STREAT: Goodness in every drop
In June 2016, the City of Melbourne’s biennial Street Count recorded 247 rough sleepers in its vicinity – a 74 per cent increase since 2014. This disturbing statistic is only the tip of the iceberg in Victoria, with homelessness rates on the rise across the region in recent years. (The 2011 Census reported a 20 per cent increase in Victorian homelessness since 2006, with 2016 Census results set for release later this month.) In February 2017, the Victorian government announced a $1-billion four-year investment aimed at increasing social housing stock for the 33,000 people currently sitting on waitlists, and to encourage the private and philanthropic sectors to build social housing and offer subsidised rent to those in need. While viewed optimistically by many, this news came only days after City of Melbourne councillors controversially voted to alter language in a CBD camping by-law – effectively outlawing rough sleeping. Amid the dark realities of homelessness in Australia are numerous organisations and agencies fighting to curb rising displacement levels in the inner-city and beyond. STREAT is one of those organisations.
Founded in 2009 by scientist-turned-social entrepreneur Bec Scott and her partner Kate Barrelle (a clinical psychologist), STREAT has made a name for itself as a social enterprise that works with homeless and at-risk youth to introduce a sense of belonging through personal and professional development in a hospitality setting. (You only have to look at the numbers to understand the focus on youth: According to a 2014 Swinburne University study, nearly half of Australia’s homeless population are aged under 25.) The idea came to the pair after having worked at a similar initiative in Vietnam, KOTO, where Bec was vice-president. In its formative years, STREAT operated several outdoor food and coffee carts, but in 2012 attracted $300,000 in social investment capital to fund the growth of the not-for-profit social enterprise – enabling its eventual move into bricks-and-mortar cafes and coffee roasting.
STREAT’s latest chapter saw September 2016 opening of their new cafe-cum-headquarters at Collingwood’s Cromwell Manor, generously and strategically gifted to STREAT in 2013 by Flight Centre founding partner Geoff Harris – a key mentor for the business and a passionate advocate for social enterprises.
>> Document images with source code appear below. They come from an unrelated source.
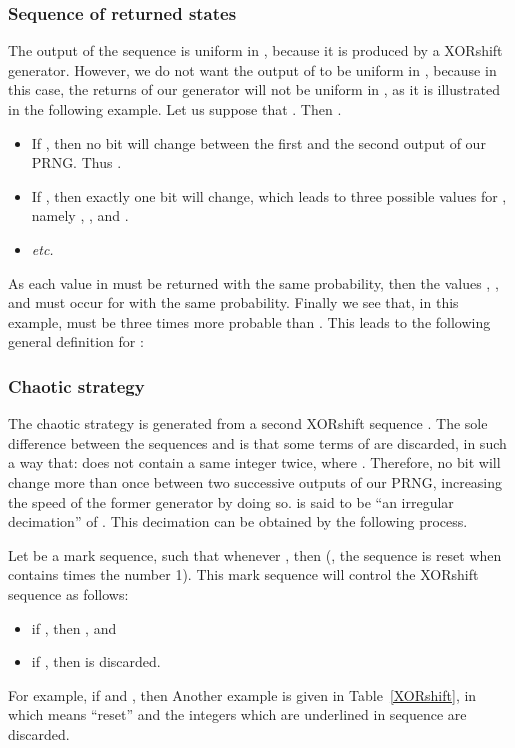 \documentclass[10pt, a4paper, conference, compsocconf]{IEEEtran}
\begin{document}
\subsubsection{Sequence  of returned states}
\label{algo m}
The output of the sequence  is uniform in , because it is produced by a XORshift generator. However, we do not want the output of  to be uniform in , because in this case, the returns of our generator will not be uniform in , as it is illustrated in the following example. Let us suppose that . Then .
\begin{itemize}
\item If , then no bit will change between the first and the second output of our PRNG. Thus .
\item If , then exactly one bit will change, which leads to three possible values for , namely , , and .
\item \emph{etc.}
\end{itemize}
As each value in  must be returned with the same probability, then the values , ,  and  must occur for  with the same probability. Finally we see that, in this example,  must be three times more probable than .
This leads to the following general definition for :







\subsubsection{Chaotic strategy}
\label{Chaotic strategy}
The chaotic strategy  is generated from a second XORshift sequence . The sole difference between the sequences  and  is that some terms of  are discarded, in such a way that:  does not contain a same integer twice, where . Therefore, no bit will change more than once between two successive outputs of our PRNG, increasing the speed of the former generator by doing so.  is said to be ``an irregular decimation'' of . This decimation can be obtained by the following process.

Let  be a mark sequence, such that whenever , 
then  (, the sequence is reset when  contains  times the number 1). This mark sequence will control the XORshift sequence  as follows:
\begin{itemize}
\item if , then ,  and 
\item if , then  is discarded.
\end{itemize}
For example, if  and , then  Another example is given in Table~\ref{XORshift}, in which  means ``reset'' and the integers which are underlined in sequence  are discarded.
\end{document}
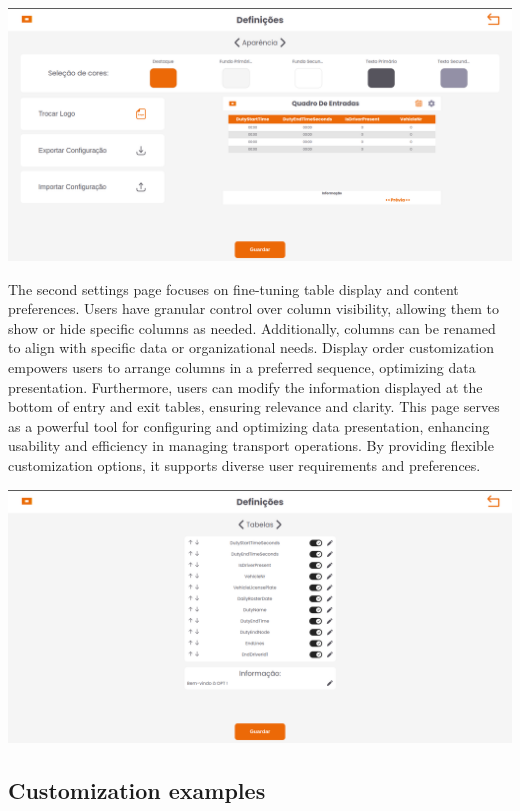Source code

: \documentclass[10pt]{article}
\begin{document}
            \vfill
        \includegraphics[width=1\textwidth]{aparencia}
            \vfill

        The second settings page focuses on fine-tuning table display and content preferences. Users have granular control over column visibility, allowing them to show or hide specific columns as needed. Additionally, columns can be renamed to align with specific data or organizational needs.
        Display order customization empowers users to arrange columns in a preferred sequence, optimizing data presentation. Furthermore, users can modify the information displayed at the bottom of entry and exit tables, ensuring relevance and clarity.
        This page serves as a powerful tool for configuring and optimizing data presentation, enhancing usability and efficiency in managing transport operations. By providing flexible customization options, it supports diverse user requirements and preferences.
        

            \vfill
        \includegraphics[width=1\textwidth]{tabelas}
            \vfill

        \subsection{Customization examples}
\end{document}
It was the perfect site to meet STREAT’s set of diverse needs, with enough space to house a youth training facility, expand the coffee roastery and add an artisan bakery, café kitchen, catering operation and large outdoor deck and garden. “This was a building we saw on the very first day [of searching] and we fell in love with it – particularly because it had its own history and wasn’t just a boring old warehouse,” says Bec.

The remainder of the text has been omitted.